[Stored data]
- Opening Delimiter -

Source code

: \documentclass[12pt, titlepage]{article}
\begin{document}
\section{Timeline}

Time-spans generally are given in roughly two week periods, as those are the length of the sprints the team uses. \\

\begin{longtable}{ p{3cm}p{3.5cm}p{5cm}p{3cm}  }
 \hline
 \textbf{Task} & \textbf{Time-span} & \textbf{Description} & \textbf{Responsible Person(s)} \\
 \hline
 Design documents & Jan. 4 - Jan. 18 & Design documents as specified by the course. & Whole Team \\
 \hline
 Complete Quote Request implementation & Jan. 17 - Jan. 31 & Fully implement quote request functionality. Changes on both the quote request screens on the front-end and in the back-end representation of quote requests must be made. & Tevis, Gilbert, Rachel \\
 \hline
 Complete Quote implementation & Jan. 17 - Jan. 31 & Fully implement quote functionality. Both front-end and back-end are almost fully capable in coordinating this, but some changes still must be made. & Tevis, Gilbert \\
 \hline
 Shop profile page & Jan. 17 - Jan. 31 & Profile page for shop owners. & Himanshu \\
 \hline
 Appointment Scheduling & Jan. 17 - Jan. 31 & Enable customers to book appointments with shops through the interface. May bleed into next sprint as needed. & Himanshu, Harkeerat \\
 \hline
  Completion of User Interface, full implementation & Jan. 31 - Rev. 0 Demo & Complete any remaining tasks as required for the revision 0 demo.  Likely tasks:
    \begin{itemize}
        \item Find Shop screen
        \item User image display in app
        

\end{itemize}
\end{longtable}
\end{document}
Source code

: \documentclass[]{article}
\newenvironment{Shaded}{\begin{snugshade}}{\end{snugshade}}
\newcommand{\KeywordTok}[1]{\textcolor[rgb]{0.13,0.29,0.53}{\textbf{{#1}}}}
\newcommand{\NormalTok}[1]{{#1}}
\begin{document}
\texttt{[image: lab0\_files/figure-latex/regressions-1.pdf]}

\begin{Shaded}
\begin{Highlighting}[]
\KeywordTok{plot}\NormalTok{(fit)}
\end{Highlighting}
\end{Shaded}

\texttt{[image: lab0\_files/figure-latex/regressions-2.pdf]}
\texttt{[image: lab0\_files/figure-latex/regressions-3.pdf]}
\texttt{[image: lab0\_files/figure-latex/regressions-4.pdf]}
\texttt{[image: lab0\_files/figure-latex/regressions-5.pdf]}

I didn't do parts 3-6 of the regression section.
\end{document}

- Closing Delimiter -
- Opening Delimiter -

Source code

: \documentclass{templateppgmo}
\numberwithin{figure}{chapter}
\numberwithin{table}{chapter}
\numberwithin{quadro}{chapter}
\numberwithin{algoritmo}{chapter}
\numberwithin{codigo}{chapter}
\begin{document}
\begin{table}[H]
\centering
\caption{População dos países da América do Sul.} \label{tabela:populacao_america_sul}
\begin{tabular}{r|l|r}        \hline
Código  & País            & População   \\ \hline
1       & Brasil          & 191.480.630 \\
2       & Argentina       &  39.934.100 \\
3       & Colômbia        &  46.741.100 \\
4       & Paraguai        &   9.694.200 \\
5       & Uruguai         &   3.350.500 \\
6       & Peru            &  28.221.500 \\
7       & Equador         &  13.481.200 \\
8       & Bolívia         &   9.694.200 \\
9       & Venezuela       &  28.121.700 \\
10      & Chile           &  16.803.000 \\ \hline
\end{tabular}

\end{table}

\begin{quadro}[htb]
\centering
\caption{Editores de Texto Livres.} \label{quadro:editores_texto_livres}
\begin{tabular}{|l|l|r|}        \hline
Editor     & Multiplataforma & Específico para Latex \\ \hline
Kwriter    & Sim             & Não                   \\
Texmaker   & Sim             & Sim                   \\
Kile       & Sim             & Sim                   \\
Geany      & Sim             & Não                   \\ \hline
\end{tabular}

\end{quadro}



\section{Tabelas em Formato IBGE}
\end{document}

- Closing Delimiter -

Description of the task: When a line in the data contains the string "textbf", copy that line.

Solution:
 \textbf{Task} & \textbf{Time-span} & \textbf{Description} & \textbf{Responsible Person(s)} \\
\newcommand{\KeywordTok}[1]{\textcolor[rgb]{0.13,0.29,0.53}{\textbf{{#1}}}}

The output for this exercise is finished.